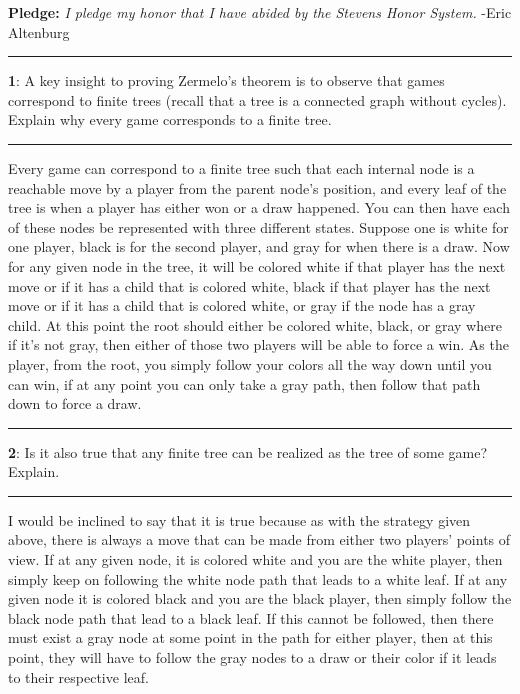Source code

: \documentclass[11pt]{article}
\newcommand\question[2]{\vspace{.25in}\hrule\textbf{#1}: #2\vspace{.5em}\hrule\vspace{.10in}}
\begin{document}
\raggedright
\newcommand\NAME{Eric Altenburg}  %
\newcommand\COURSE{MA-240}
\newcommand\HWNUM{17}              %


\textbf{Pledge:} \textit{I pledge my honor that I have abided by the Stevens Honor System.} -Eric Altenburg

\question{1}{A key insight to proving Zermelo's theorem is to observe that games correspond to finite trees (recall that a tree is a connected graph without cycles). Explain why every game corresponds to a finite tree.}
Every game can correspond to a finite tree such that each internal node is a reachable move by a player from the parent node's position, and every leaf of the tree is when a player has either won or a draw happened. You can then have each of these nodes be represented with three different states. Suppose one is white for one player, black is for the second player, and gray for when there is a draw. Now for any given node in the tree, it will be colored white if that player has the next move or if it has a child that is colored white, black if that player has the next move or if it has a child that is colored white, or gray if the node has a gray child. At this point the root should either be colored white, black, or gray where if it's not gray, then either of those two players will be able to force a win. As the player, from the root, you simply follow your colors all the way down until you can win, if at any point you can only take a gray path, then follow that path down to force a draw.

\question{2}{Is it also true that any finite tree can be realized as the tree of some game? Explain.}

I would be inclined to say that it is true because as with the strategy given above, there is always a move that can be made from either two players' points of view. If at any given node, it is colored white and you are the white player, then simply keep on following the white node path that leads to a white leaf. If at any given node it is colored black and you are the black player, then simply follow the black node path that lead to a black leaf. If this cannot be followed, then there must exist a gray node at some point in the path for either player, then at this point, they will have to follow the gray nodes to a draw or their color if it leads to their respective leaf.
\end{document}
* * *
(Required action) What is the number of lines in the listing above that hold "textbf"? Respond with that number and nothing else.

(Response below) 2